A reanimation of days gone by
The nostalgic (re)construction of Vadim Kostrov’s former Umwelt in the film Fall.
“Memories… Memories… Image, sound, memories…”1)
In the introductory speech for the screening of his latest feature-length film Fall (2022) at FID Marseille, director Vadim Kostrov explained that in this title, which is intended to be therapeutic and relaxing for the audience, he is reminiscing about his childhood while at the same time reflecting on his own past. But make no mistake, the romantic locus amoenus, the idyllic “pleasant place” that emerges before our eyes, is most certainly not dripping with cheap autobiographical sentimentality. In this work, which is almost simplistic in its narrative, the twenty-four-year-old experimental filmmaker attempts to trace the contours of days gone by, letting only time and space speak instead of the characters. Thanks to his unconventional approach, these reminiscences and recollections of the first independent steps towards life raise issues examining many interfaces, such as subject x world, individual x collective, external x internal, and past x present. Thus, in this interpretive essay I will be addressing the issue, which arises from said interfaces, of the film’s reconnection with the space-time of the world once inhabited by the filmmaker.
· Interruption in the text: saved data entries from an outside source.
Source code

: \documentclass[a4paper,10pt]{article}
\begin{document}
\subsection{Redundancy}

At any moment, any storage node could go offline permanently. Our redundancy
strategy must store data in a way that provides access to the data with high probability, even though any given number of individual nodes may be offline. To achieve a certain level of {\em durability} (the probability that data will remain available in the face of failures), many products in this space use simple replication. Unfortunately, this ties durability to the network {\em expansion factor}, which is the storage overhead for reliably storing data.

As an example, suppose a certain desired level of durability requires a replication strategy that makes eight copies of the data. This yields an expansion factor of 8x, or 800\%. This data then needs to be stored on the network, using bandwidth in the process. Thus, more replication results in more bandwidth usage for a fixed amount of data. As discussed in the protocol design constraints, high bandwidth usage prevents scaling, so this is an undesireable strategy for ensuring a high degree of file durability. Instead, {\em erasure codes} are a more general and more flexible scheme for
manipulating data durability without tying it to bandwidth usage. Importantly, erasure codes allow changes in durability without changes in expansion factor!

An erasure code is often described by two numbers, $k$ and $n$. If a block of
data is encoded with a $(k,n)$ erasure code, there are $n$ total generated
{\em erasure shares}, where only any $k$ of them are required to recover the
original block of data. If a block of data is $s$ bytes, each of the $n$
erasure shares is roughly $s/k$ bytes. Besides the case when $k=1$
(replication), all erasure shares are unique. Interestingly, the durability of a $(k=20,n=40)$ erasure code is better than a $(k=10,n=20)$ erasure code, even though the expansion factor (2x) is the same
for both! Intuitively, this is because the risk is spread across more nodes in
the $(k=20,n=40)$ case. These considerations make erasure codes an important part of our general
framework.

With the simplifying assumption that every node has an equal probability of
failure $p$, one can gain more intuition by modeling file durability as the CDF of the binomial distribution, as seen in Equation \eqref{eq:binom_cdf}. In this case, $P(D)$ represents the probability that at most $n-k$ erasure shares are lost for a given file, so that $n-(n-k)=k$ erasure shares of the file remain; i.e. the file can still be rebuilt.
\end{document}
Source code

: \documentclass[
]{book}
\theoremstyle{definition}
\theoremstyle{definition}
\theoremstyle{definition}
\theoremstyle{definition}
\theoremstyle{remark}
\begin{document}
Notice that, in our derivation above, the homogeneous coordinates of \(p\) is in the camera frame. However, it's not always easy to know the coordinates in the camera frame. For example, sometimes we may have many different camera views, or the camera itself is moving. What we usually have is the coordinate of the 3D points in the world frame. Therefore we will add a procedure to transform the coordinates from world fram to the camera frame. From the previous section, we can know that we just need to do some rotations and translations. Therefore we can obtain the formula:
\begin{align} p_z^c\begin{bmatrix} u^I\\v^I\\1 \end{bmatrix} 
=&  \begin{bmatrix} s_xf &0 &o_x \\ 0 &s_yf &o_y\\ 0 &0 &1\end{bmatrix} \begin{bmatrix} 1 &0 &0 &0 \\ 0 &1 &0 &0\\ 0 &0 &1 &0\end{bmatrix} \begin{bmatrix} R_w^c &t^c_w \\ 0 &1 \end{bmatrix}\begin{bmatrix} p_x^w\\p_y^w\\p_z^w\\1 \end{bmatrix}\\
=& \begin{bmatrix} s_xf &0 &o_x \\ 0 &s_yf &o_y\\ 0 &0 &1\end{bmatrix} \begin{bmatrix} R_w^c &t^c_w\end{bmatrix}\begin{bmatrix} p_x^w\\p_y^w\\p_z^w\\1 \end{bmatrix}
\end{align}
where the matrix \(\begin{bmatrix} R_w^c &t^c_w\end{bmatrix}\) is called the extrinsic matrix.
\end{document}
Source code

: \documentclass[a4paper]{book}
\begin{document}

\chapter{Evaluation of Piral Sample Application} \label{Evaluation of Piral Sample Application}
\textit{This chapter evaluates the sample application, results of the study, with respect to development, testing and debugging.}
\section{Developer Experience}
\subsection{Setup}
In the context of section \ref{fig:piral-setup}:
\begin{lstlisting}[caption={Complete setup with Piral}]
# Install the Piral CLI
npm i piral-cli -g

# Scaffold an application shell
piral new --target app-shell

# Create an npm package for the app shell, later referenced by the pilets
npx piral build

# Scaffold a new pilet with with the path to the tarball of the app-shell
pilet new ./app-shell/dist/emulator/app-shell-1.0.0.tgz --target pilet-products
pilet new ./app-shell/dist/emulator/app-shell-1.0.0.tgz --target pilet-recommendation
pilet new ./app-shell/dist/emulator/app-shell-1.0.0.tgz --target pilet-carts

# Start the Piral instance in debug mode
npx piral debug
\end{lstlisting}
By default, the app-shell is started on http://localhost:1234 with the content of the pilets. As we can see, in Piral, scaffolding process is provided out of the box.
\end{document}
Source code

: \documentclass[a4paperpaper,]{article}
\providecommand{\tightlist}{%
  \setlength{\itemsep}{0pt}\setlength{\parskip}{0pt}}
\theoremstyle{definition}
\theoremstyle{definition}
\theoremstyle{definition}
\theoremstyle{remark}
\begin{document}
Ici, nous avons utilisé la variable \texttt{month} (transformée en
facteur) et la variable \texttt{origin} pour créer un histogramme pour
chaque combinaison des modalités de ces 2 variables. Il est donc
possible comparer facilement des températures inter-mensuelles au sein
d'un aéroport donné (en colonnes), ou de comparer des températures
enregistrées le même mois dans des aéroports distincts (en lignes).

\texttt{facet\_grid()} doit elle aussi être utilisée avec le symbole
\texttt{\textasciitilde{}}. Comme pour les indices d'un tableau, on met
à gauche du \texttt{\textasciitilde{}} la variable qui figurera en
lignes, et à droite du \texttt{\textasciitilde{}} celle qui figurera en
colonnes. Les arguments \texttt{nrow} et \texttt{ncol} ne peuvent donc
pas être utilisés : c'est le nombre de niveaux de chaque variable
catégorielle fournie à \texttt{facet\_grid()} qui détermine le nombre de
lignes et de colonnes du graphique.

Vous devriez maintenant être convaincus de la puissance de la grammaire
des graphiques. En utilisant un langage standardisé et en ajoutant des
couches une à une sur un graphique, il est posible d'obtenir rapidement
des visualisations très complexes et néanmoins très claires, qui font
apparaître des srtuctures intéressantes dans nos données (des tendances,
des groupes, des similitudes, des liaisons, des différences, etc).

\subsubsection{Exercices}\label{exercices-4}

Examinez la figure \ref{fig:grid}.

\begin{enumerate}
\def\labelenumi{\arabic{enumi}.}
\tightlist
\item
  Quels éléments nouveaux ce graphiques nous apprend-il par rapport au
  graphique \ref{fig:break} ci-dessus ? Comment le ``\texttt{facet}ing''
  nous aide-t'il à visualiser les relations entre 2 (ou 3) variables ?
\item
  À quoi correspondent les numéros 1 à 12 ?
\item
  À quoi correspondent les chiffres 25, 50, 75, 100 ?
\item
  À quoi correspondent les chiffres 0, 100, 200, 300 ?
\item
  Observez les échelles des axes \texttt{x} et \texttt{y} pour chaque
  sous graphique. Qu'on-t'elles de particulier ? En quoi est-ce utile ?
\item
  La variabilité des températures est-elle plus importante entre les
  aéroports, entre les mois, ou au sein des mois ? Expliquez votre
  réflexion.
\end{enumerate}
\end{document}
To the eye of a nostalgic, the surrounding landscape always appears latently melancholic because, when observing it, he automatically preforms a relationship with it for future recollection; however, the landscape’s melancholic aspect undoubtedly reaches full bloom when it is wrapped in an autumnal garb. The brightly coloured trees are gradually overwhelmed by grey, frequent rain wets the heads of lonely pedestrians, and the unrelentingly red sunset, despite its beauty and promise of suffusing something liberating, contains a strange, hard-to-define harshness that seems to remind one of the reality of their existence in a world against which they remain utterly defenceless. It is then no coincidence that Kostrov chooses the autumn season for his nostalgic wandering. However, he removes the action from its coordinates, focusing instead on the constellations in which the action usually takes place and on the solitude and emptiness that fill the spaces between the action. The boy, who represents his younger self, strolls aimlessly through the city, the wilderness, and places combining elements of both of these areas, which are usually perceived as opposites. During his wanderings, the boy is humbly and patiently observed from afar by the camera, which mostly remains at one fixed point but frequently zooms in on various nooks of the mise-en-scène. Following the solitary child, we are brought to places with which the director has a strong personal connection as it is within their confines that he spent his childhood – after all, this is the town where he grew up. And if the autumnal landscape seems to us particularly melancholic, there are few places where its character stands out as strikingly as in the environs of a Russian housing estate full of dilapidated buildings. The atmosphere is intensified by, for example, the rusty climbing frames that outnumber the handful of lonely visitors to the playground or the war memorial in the form of a tank that looms ominously in the urban landscape.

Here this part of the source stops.